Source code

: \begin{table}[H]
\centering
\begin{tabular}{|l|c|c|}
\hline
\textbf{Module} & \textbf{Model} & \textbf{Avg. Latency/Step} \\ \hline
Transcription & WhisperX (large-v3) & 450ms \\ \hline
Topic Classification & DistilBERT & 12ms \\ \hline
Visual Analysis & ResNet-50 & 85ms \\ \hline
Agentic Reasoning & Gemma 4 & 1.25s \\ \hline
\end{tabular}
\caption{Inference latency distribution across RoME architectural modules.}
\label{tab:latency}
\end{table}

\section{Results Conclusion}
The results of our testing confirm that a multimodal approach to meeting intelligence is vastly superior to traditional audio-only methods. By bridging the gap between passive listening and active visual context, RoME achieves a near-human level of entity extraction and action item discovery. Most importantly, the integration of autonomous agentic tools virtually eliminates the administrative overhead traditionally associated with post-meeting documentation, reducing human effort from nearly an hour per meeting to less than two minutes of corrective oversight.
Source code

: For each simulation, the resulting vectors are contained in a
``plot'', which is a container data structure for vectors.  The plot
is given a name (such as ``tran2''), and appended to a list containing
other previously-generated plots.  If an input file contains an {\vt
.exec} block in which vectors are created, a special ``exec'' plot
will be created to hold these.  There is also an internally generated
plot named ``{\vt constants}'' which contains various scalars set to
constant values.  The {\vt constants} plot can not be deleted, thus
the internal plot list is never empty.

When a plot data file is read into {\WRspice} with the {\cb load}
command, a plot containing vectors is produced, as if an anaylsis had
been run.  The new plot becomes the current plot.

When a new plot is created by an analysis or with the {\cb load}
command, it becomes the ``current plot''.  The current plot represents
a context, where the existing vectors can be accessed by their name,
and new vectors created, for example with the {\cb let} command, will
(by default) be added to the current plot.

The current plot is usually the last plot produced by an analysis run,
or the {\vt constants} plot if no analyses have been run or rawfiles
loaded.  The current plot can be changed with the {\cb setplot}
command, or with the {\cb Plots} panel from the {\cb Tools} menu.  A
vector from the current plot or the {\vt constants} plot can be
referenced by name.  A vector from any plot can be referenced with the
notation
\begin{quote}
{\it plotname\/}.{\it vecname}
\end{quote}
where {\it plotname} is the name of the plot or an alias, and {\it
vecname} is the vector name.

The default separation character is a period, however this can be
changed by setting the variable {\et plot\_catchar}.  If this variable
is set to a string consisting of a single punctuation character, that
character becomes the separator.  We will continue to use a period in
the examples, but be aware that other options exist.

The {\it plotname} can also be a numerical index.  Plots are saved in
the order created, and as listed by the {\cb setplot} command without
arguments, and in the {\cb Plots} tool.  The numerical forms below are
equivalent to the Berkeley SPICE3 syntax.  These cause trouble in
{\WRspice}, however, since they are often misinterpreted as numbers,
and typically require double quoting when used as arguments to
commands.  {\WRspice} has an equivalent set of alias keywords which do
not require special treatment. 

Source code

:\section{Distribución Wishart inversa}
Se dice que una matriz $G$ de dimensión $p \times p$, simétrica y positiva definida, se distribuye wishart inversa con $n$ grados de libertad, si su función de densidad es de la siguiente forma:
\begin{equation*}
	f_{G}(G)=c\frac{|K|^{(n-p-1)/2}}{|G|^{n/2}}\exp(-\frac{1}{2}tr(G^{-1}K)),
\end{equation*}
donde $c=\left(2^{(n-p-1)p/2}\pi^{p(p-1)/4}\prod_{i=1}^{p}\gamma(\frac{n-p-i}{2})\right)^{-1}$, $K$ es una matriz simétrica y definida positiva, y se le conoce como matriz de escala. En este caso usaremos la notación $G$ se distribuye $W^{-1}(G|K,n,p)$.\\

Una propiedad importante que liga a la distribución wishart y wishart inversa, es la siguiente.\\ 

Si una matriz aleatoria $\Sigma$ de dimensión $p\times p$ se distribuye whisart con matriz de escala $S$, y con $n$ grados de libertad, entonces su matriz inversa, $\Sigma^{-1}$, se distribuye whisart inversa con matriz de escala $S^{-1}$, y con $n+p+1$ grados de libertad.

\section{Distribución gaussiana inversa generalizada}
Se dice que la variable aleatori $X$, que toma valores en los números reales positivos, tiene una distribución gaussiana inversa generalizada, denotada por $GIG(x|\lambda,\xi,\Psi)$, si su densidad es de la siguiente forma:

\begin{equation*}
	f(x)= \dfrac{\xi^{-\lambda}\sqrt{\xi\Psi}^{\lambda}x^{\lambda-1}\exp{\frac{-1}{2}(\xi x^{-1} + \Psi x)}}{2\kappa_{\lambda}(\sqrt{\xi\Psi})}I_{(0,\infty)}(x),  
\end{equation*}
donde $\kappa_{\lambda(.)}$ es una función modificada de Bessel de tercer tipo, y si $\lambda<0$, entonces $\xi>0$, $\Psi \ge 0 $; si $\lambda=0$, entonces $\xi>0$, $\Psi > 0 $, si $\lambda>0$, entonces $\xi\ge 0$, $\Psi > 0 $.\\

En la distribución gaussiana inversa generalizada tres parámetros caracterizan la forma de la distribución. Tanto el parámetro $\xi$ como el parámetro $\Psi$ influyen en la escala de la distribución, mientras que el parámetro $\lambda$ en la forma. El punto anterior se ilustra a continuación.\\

• [How to complete this task]: Report all lines above with "also".

• [Written response]:
will be created to hold these.  There is also an internally generated
The {\it plotname} can also be a numerical index.  Plots are saved in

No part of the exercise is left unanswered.